EXTRACTED DATA
..........

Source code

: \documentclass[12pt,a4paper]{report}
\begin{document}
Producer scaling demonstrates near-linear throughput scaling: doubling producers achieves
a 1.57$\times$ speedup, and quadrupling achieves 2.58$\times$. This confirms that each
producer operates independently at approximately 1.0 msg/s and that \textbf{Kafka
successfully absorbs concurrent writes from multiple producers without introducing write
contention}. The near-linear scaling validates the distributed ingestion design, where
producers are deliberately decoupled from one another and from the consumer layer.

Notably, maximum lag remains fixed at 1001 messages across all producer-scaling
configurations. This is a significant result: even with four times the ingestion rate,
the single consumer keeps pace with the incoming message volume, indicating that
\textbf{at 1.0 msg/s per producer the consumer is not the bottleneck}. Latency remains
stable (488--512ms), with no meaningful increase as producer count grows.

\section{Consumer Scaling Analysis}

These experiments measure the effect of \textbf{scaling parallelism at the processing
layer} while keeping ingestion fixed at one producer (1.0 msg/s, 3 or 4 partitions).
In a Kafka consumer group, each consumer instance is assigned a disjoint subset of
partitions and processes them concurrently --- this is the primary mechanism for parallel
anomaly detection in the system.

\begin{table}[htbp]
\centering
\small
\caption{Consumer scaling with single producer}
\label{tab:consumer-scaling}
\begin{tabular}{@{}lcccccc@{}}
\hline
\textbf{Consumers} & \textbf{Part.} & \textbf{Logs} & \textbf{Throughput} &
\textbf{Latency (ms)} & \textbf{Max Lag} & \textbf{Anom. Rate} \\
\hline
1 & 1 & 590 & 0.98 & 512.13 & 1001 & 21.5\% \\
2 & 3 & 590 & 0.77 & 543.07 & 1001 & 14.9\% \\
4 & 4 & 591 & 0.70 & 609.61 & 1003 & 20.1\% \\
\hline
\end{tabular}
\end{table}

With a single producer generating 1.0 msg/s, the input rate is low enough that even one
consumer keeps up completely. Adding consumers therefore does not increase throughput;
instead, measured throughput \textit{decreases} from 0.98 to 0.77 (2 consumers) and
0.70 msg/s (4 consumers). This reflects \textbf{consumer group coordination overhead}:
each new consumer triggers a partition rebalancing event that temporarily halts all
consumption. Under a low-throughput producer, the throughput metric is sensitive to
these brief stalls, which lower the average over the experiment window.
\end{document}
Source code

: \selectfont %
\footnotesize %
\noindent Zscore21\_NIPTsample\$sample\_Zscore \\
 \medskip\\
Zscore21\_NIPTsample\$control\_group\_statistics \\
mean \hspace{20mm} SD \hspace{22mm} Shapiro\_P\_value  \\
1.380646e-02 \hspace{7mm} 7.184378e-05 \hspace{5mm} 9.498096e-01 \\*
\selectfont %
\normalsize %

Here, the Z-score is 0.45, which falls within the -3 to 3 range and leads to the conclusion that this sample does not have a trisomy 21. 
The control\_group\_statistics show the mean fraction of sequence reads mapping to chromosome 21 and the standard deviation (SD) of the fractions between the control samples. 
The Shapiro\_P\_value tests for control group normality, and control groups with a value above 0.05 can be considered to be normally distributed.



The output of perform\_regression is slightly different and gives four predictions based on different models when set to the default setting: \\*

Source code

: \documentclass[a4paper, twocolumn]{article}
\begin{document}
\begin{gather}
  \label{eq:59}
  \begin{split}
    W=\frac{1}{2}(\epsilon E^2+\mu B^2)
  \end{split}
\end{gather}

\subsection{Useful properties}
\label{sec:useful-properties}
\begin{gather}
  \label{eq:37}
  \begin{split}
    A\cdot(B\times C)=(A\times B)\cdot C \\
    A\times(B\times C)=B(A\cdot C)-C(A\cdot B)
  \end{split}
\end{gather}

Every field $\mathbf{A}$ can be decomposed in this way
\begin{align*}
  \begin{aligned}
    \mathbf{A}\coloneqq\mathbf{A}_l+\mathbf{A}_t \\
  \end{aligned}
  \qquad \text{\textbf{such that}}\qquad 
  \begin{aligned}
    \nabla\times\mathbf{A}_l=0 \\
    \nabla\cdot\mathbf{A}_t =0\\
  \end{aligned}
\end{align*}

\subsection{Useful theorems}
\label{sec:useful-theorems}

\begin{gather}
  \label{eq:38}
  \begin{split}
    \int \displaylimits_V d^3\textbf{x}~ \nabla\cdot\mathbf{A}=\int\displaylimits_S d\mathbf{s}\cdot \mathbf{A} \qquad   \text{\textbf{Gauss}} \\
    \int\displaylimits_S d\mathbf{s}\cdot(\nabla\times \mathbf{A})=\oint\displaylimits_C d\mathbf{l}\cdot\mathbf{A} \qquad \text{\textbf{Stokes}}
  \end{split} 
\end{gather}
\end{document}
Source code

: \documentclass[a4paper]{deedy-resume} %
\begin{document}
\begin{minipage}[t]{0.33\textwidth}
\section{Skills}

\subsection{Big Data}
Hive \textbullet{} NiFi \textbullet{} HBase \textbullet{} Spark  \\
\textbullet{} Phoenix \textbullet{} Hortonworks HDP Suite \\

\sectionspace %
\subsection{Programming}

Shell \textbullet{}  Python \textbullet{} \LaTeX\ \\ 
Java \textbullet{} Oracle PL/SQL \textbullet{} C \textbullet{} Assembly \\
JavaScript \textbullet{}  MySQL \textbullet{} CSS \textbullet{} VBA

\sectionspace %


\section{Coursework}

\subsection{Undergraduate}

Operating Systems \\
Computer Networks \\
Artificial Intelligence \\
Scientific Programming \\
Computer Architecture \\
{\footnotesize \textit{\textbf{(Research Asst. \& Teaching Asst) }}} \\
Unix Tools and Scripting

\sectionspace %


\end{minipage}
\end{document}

..........

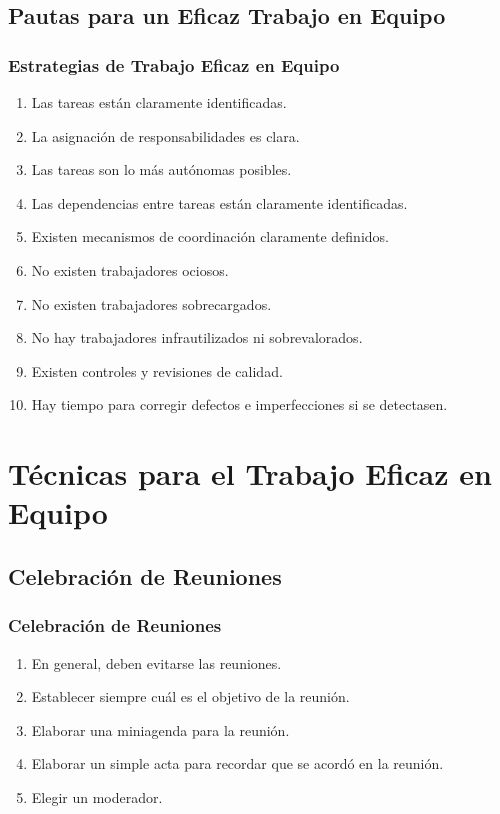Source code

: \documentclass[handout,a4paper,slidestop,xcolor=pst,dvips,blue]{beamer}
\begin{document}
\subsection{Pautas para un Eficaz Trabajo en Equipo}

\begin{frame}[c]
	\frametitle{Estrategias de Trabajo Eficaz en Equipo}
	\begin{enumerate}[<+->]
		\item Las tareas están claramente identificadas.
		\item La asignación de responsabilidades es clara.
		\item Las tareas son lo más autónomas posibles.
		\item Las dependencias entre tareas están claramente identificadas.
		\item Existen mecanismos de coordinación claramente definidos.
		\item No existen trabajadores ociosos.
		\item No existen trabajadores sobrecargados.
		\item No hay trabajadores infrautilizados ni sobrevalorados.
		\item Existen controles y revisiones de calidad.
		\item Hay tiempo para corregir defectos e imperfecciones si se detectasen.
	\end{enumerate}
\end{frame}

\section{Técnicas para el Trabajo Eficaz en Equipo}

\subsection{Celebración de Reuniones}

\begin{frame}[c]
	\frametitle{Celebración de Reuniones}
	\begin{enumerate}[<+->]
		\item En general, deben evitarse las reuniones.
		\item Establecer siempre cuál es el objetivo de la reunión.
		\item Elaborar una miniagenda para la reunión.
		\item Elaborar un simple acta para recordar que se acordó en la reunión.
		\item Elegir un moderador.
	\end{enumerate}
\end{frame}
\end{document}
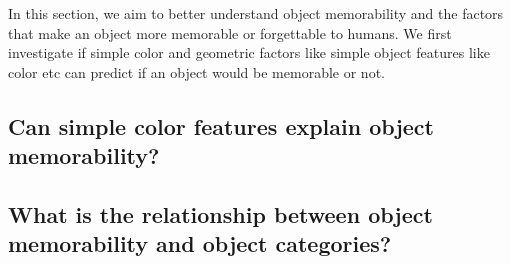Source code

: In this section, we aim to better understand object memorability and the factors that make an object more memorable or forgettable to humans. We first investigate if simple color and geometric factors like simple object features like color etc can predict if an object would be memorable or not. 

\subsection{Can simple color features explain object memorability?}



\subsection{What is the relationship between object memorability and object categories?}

..........

EXERCISE INSTRUCTIONS
Report, with no additional words, how many lines in the records above contain the word "memorability".

RESPONSE TO THE TASK
3